▶ **REQUIRED ACTION**
Work through the records below, line by line, and say how many lines include "fruits", with nothing else.

——————————

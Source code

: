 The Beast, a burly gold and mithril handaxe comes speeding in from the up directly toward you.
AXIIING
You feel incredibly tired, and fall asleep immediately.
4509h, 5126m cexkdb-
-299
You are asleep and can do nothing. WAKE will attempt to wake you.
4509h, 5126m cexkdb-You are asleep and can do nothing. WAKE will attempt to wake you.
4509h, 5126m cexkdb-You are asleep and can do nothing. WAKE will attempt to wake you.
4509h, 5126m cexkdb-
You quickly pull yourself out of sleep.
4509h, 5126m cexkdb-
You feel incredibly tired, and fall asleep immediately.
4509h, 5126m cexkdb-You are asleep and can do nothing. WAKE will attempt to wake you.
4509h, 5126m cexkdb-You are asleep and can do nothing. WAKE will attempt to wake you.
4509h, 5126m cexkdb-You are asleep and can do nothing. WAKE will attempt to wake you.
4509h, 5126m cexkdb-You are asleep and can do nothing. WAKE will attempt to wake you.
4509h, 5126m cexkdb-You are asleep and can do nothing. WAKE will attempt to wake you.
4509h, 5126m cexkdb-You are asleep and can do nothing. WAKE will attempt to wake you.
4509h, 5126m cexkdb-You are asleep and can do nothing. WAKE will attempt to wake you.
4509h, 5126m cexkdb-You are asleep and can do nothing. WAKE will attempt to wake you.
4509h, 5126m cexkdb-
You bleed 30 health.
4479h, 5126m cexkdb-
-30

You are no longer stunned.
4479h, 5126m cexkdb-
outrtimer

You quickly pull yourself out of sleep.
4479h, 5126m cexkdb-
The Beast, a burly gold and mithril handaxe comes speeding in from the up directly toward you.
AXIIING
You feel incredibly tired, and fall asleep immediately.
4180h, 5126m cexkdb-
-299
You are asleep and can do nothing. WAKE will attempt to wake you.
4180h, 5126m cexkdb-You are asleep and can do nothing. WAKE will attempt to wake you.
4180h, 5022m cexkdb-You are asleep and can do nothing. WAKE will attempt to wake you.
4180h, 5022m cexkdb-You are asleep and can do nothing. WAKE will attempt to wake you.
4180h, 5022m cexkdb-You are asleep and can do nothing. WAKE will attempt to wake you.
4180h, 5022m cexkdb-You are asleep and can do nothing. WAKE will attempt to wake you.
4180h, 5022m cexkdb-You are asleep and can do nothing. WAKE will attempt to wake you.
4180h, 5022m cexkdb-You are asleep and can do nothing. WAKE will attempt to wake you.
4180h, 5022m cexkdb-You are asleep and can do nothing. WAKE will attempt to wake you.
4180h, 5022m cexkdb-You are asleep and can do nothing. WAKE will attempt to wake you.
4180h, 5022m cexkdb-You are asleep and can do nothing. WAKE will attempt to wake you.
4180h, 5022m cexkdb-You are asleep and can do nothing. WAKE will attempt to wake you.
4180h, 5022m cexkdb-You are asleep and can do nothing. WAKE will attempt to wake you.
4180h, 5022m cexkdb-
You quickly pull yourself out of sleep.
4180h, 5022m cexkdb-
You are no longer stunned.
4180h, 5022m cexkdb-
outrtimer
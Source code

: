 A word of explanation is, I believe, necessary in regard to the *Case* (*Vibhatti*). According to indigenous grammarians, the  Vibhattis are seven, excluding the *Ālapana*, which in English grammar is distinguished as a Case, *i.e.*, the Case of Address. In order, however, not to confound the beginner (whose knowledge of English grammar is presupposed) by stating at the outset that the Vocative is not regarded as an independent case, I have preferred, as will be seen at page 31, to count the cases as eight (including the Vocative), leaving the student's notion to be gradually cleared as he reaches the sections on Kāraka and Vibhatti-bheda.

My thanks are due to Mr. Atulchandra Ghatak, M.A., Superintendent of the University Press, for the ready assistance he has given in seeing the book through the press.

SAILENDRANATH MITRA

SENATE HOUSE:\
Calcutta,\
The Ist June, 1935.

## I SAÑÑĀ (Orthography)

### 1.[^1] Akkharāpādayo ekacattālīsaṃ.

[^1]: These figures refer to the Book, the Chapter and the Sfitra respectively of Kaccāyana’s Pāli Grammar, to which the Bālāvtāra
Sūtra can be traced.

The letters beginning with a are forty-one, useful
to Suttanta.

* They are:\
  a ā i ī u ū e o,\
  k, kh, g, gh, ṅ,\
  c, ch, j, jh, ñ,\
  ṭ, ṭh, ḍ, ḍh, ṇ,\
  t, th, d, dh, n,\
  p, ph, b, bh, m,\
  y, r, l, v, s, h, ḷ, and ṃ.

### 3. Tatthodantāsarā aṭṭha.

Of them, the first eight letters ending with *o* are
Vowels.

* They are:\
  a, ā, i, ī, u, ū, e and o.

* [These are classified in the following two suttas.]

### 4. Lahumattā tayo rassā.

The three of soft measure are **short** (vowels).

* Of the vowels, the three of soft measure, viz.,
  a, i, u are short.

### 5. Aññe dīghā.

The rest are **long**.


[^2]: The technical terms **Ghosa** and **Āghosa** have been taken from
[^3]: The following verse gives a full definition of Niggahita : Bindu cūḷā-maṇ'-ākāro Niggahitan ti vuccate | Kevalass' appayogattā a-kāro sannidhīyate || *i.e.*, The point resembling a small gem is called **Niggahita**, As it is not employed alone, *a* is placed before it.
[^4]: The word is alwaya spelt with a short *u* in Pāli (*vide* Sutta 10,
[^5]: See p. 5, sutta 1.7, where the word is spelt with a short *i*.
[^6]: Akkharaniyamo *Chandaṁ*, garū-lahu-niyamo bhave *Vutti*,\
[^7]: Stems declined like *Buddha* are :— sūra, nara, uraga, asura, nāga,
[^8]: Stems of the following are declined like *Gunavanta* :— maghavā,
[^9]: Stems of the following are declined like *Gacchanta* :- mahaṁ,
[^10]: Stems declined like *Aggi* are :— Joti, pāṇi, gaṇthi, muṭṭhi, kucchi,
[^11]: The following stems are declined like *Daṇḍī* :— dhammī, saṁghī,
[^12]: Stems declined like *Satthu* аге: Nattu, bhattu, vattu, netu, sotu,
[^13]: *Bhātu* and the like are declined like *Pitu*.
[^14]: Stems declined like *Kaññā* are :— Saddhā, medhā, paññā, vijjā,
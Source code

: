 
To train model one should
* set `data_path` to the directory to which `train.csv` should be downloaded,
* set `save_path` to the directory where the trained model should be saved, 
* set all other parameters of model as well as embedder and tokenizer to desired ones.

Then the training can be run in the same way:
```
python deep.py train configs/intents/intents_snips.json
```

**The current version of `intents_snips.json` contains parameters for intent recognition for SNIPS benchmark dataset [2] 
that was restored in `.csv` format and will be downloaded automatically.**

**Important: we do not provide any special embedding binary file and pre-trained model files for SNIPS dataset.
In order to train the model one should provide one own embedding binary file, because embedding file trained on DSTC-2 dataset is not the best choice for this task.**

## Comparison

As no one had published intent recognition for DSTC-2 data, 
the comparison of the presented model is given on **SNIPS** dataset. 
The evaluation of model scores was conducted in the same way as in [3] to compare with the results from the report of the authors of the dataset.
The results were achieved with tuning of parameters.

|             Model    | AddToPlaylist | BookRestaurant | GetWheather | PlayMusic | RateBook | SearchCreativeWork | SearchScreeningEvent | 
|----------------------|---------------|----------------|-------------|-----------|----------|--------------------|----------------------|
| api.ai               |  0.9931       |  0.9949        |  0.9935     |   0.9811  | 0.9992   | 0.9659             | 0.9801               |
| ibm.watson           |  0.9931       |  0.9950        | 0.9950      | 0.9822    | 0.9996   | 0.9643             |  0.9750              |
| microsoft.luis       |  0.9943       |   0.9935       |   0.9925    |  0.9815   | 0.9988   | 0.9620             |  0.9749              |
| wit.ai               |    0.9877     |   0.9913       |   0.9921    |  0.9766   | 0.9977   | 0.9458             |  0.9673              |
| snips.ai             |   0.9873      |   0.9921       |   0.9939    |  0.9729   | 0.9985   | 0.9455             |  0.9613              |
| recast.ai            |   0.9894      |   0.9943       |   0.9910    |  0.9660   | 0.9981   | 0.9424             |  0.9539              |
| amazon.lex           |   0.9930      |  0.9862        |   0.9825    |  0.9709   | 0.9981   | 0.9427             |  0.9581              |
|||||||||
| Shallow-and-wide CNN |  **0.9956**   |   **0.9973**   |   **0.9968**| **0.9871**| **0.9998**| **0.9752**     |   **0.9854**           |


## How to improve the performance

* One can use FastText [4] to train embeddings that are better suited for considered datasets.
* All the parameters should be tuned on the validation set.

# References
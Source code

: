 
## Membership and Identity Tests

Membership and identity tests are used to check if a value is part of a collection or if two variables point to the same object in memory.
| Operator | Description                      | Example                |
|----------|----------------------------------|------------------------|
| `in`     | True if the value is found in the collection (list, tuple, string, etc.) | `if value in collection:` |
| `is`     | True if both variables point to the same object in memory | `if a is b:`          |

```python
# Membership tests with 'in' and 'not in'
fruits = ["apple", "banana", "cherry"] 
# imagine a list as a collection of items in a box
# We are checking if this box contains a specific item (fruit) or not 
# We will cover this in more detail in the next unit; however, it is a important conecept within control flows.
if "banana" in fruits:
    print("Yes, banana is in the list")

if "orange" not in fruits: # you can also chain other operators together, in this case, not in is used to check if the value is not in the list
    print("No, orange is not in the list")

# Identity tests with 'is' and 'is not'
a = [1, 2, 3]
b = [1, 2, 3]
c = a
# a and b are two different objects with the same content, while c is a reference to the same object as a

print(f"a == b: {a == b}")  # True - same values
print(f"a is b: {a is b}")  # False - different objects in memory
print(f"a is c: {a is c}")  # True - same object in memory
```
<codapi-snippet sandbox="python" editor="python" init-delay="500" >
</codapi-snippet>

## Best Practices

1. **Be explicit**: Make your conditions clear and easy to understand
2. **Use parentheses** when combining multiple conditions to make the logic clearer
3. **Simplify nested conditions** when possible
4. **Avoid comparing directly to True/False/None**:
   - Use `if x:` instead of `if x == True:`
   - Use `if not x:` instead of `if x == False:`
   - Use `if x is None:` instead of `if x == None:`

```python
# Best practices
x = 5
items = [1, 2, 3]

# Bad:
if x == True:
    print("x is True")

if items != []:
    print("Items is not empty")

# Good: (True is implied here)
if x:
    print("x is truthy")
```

——————————

▶ **PROBLEM SOLUTION**
3